### Work instructions:
Could you say how many lines in the entries contain the string "space"? Give only that number.

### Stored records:
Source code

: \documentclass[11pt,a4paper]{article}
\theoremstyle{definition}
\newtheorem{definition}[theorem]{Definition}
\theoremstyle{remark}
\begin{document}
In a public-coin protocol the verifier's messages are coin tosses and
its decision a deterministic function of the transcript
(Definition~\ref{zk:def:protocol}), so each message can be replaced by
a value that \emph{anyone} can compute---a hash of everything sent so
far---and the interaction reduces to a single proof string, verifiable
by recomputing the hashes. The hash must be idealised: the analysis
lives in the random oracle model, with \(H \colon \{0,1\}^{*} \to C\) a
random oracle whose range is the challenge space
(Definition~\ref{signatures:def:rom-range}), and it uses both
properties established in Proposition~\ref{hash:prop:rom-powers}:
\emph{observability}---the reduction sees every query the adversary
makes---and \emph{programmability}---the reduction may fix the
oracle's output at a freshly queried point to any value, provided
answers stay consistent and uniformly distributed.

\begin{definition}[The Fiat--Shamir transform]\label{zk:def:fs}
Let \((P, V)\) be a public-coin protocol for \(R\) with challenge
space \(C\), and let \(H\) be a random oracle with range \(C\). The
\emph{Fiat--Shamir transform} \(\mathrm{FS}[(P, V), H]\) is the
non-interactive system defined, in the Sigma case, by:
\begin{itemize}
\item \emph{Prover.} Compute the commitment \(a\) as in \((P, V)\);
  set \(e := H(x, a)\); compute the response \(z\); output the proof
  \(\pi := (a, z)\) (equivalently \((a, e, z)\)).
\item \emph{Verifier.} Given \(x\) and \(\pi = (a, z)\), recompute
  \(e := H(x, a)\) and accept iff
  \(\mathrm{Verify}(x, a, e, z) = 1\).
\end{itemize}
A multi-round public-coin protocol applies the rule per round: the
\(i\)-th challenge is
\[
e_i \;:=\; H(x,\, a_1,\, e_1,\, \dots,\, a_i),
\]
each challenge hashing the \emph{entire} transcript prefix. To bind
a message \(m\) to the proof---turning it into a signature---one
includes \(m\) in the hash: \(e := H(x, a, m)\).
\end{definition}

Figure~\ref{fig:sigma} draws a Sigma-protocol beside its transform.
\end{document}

### Exercise result:
2